## Problem statement
Return all lines below containing the word "HKLM".

(Document images with source code)
◆ ◆ ◆ ◆ ◆ ◆ ◆
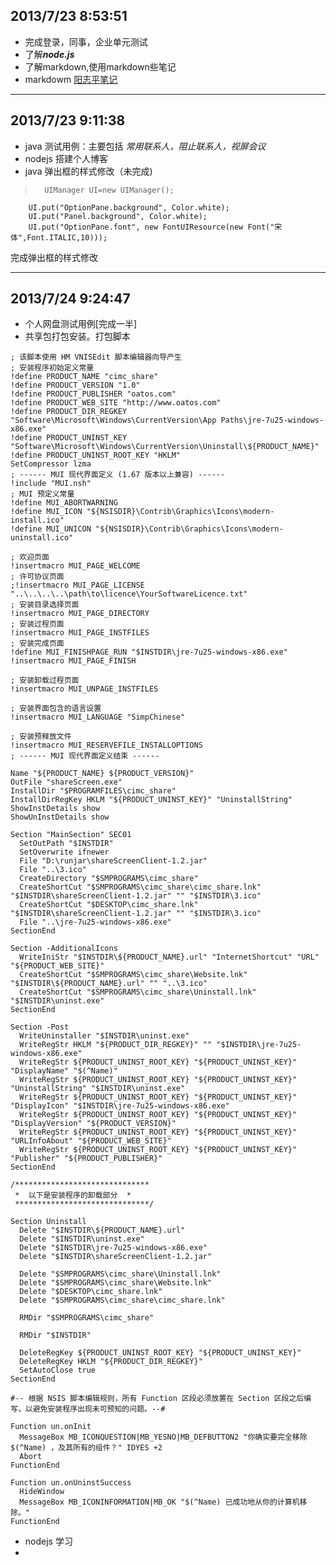 ## 2013/7/23 8:53:51 ## 

* 完成登录，同事，企业单元测试
* 了解***node.js***
* 了解markdown,使用markdown些笔记
* markdowm [阳志平笔记](http://www.yangzhiping.com/)

----------


## 2013/7/23 9:11:38   ##
* java 测试用例：主要包括 *常用联系人，阻止联系人，视屏会议*
* nodejs 搭建个人博客
* java 弹出框的样式修改（未完成)	
>		UIManager UI=new UIManager();
    	UI.put("OptionPane.background", Color.white);
    	UI.put("Panel.background", Color.white);
    	UI.put("OptionPane.font", new FontUIResource(new Font("宋体",Font.ITALIC,10)));
完成弹出框的样式修改

---------------------

## 2013/7/24 9:24:47  ##
* 个人网盘测试用例[完成一半]
* 共享包打包安装。打包脚本 
> 
    ; 该脚本使用 HM VNISEdit 脚本编辑器向导产生
    ; 安装程序初始定义常量
    !define PRODUCT_NAME "cimc_share"
    !define PRODUCT_VERSION "1.0"
    !define PRODUCT_PUBLISHER "oatos.com"
    !define PRODUCT_WEB_SITE "http://www.oatos.com"
    !define PRODUCT_DIR_REGKEY "Software\Microsoft\Windows\CurrentVersion\App Paths\jre-7u25-windows-x86.exe"
    !define PRODUCT_UNINST_KEY "Software\Microsoft\Windows\CurrentVersion\Uninstall\${PRODUCT_NAME}"
    !define PRODUCT_UNINST_ROOT_KEY "HKLM"
    SetCompressor lzma
    ; ------ MUI 现代界面定义 (1.67 版本以上兼容) ------
    !include "MUI.nsh"
    ; MUI 预定义常量
    !define MUI_ABORTWARNING
    !define MUI_ICON "${NSISDIR}\Contrib\Graphics\Icons\modern-install.ico"
    !define MUI_UNICON "${NSISDIR}\Contrib\Graphics\Icons\modern-uninstall.ico"
    
    ; 欢迎页面
    !insertmacro MUI_PAGE_WELCOME
    ; 许可协议页面
    ;!insertmacro MUI_PAGE_LICENSE "..\..\..\..\path\to\licence\YourSoftwareLicence.txt"
    ; 安装目录选择页面
    !insertmacro MUI_PAGE_DIRECTORY
    ; 安装过程页面
    !insertmacro MUI_PAGE_INSTFILES
    ; 安装完成页面
    !define MUI_FINISHPAGE_RUN "$INSTDIR\jre-7u25-windows-x86.exe"
    !insertmacro MUI_PAGE_FINISH
    
    ; 安装卸载过程页面
    !insertmacro MUI_UNPAGE_INSTFILES
    
    ; 安装界面包含的语言设置
    !insertmacro MUI_LANGUAGE "SimpChinese"
    
    ; 安装预释放文件
    !insertmacro MUI_RESERVEFILE_INSTALLOPTIONS
    ; ------ MUI 现代界面定义结束 ------
    
    Name "${PRODUCT_NAME} ${PRODUCT_VERSION}"
    OutFile "shareScreen.exe"
    InstallDir "$PROGRAMFILES\cimc_share"
    InstallDirRegKey HKLM "${PRODUCT_UNINST_KEY}" "UninstallString"
    ShowInstDetails show
    ShowUnInstDetails show
    
    Section "MainSection" SEC01
      SetOutPath "$INSTDIR"
      SetOverwrite ifnewer
      File "D:\runjar\shareScreenClient-1.2.jar"
      File "..\3.ico"
      CreateDirectory "$SMPROGRAMS\cimc_share"
      CreateShortCut "$SMPROGRAMS\cimc_share\cimc_share.lnk" "$INSTDIR\shareScreenClient-1.2.jar" "" "$INSTDIR\3.ico"
      CreateShortCut "$DESKTOP\cimc_share.lnk" "$INSTDIR\shareScreenClient-1.2.jar" "" "$INSTDIR\3.ico"
      File "..\jre-7u25-windows-x86.exe"
    SectionEnd
    
    Section -AdditionalIcons
      WriteIniStr "$INSTDIR\${PRODUCT_NAME}.url" "InternetShortcut" "URL" "${PRODUCT_WEB_SITE}"
      CreateShortCut "$SMPROGRAMS\cimc_share\Website.lnk" "$INSTDIR\${PRODUCT_NAME}.url" "" "..\3.ico"
      CreateShortCut "$SMPROGRAMS\cimc_share\Uninstall.lnk" "$INSTDIR\uninst.exe"
    SectionEnd
    
    Section -Post
      WriteUninstaller "$INSTDIR\uninst.exe"
      WriteRegStr HKLM "${PRODUCT_DIR_REGKEY}" "" "$INSTDIR\jre-7u25-windows-x86.exe"
      WriteRegStr ${PRODUCT_UNINST_ROOT_KEY} "${PRODUCT_UNINST_KEY}" "DisplayName" "$(^Name)"
      WriteRegStr ${PRODUCT_UNINST_ROOT_KEY} "${PRODUCT_UNINST_KEY}" "UninstallString" "$INSTDIR\uninst.exe"
      WriteRegStr ${PRODUCT_UNINST_ROOT_KEY} "${PRODUCT_UNINST_KEY}" "DisplayIcon" "$INSTDIR\jre-7u25-windows-x86.exe"
      WriteRegStr ${PRODUCT_UNINST_ROOT_KEY} "${PRODUCT_UNINST_KEY}" "DisplayVersion" "${PRODUCT_VERSION}"
      WriteRegStr ${PRODUCT_UNINST_ROOT_KEY} "${PRODUCT_UNINST_KEY}" "URLInfoAbout" "${PRODUCT_WEB_SITE}"
      WriteRegStr ${PRODUCT_UNINST_ROOT_KEY} "${PRODUCT_UNINST_KEY}" "Publisher" "${PRODUCT_PUBLISHER}"
    SectionEnd
    
    /******************************
     *  以下是安装程序的卸载部分  *
     ******************************/
    
    Section Uninstall
      Delete "$INSTDIR\${PRODUCT_NAME}.url"
      Delete "$INSTDIR\uninst.exe"
      Delete "$INSTDIR\jre-7u25-windows-x86.exe"
      Delete "$INSTDIR\shareScreenClient-1.2.jar"
    
      Delete "$SMPROGRAMS\cimc_share\Uninstall.lnk"
      Delete "$SMPROGRAMS\cimc_share\Website.lnk"
      Delete "$DESKTOP\cimc_share.lnk"
      Delete "$SMPROGRAMS\cimc_share\cimc_share.lnk"
    
      RMDir "$SMPROGRAMS\cimc_share"
    
      RMDir "$INSTDIR"
    
      DeleteRegKey ${PRODUCT_UNINST_ROOT_KEY} "${PRODUCT_UNINST_KEY}"
      DeleteRegKey HKLM "${PRODUCT_DIR_REGKEY}"
      SetAutoClose true
    SectionEnd
    
    #-- 根据 NSIS 脚本编辑规则，所有 Function 区段必须放置在 Section 区段之后编写，以避免安装程序出现未可预知的问题。--#
    
    Function un.onInit
      MessageBox MB_ICONQUESTION|MB_YESNO|MB_DEFBUTTON2 "你确实要完全移除 $(^Name) ，及其所有的组件？" IDYES +2
      Abort
    FunctionEnd
    
    Function un.onUninstSuccess
      HideWindow
      MessageBox MB_ICONINFORMATION|MB_OK "$(^Name) 已成功地从你的计算机移除。"
    FunctionEnd
 
* nodejs 学习
*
◆ ◆ ◆ ◆ ◆ ◆ ◆
## Written solution
    !define PRODUCT_UNINST_ROOT_KEY "HKLM"
    InstallDirRegKey HKLM "${PRODUCT_UNINST_KEY}" "UninstallString"
      WriteRegStr HKLM "${PRODUCT_DIR_REGKEY}" "" "$INSTDIR\jre-7u25-windows-x86.exe"
      DeleteRegKey HKLM "${PRODUCT_DIR_REGKEY}"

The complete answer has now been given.